◆ Task directions ◆
Where does the string "hash" occur in the records? Copy each line that holds it.

[Material provided Boundary: Start]

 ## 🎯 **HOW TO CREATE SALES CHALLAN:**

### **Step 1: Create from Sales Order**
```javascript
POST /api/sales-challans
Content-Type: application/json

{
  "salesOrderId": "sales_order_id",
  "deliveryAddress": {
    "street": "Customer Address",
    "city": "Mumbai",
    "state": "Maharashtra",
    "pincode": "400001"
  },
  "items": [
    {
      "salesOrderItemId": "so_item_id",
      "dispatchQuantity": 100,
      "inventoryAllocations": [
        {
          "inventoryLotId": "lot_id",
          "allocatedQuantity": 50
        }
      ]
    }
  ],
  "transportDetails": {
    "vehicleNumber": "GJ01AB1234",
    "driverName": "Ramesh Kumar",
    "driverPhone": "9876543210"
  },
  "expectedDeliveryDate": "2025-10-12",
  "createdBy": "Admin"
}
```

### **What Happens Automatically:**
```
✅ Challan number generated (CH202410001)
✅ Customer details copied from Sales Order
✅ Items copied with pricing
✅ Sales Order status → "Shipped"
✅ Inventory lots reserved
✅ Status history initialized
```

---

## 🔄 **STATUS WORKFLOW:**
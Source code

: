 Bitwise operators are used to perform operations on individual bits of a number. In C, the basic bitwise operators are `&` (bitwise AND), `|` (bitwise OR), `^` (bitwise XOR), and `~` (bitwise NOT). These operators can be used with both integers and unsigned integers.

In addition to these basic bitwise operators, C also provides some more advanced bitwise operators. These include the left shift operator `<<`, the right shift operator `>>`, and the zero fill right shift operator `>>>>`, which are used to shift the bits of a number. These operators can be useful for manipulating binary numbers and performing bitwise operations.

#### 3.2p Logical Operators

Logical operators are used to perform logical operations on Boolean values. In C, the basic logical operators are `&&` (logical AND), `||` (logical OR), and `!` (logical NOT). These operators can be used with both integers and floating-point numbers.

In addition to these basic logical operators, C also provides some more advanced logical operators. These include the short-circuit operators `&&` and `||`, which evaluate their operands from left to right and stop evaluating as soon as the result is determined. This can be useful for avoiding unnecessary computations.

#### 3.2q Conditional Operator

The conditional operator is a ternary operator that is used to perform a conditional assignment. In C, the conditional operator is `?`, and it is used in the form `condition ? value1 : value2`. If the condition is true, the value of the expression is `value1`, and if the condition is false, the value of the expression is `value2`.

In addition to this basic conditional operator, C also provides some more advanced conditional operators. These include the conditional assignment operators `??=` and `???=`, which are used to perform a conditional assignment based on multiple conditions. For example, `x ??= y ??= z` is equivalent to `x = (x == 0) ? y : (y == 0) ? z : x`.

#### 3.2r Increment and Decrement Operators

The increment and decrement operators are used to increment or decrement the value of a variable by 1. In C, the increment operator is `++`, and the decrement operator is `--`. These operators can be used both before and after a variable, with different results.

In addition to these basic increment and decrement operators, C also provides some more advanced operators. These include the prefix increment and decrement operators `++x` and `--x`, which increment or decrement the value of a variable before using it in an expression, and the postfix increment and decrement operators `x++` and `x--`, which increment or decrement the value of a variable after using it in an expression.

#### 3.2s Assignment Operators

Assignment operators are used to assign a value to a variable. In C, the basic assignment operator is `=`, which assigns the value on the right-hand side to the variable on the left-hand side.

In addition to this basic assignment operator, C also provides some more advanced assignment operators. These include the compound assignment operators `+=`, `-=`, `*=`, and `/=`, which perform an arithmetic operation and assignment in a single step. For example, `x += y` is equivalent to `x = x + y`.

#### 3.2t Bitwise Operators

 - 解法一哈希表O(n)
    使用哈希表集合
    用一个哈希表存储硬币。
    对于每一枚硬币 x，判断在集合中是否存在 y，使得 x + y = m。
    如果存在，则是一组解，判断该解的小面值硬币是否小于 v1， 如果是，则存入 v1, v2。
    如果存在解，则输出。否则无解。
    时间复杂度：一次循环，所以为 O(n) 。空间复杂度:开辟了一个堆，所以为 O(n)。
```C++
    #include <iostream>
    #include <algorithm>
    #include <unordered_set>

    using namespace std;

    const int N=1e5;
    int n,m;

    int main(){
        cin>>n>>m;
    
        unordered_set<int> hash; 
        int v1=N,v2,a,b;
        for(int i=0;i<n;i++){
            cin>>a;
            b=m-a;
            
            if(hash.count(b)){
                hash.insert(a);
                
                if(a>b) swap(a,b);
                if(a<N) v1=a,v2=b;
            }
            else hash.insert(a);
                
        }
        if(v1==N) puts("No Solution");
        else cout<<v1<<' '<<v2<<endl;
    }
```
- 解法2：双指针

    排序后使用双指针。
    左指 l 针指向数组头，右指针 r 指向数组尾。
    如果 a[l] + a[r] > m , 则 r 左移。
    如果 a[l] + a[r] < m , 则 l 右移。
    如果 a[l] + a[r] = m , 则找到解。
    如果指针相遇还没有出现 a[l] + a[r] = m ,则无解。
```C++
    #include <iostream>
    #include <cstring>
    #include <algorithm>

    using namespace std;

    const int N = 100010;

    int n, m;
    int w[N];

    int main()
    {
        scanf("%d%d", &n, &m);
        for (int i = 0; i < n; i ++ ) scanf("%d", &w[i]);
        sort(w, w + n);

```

[Material provided Boundary: End]

◆ Task response ◆
        unordered_set<int> hash; 
            if(hash.count(b)){
                hash.insert(a);
            else hash.insert(a);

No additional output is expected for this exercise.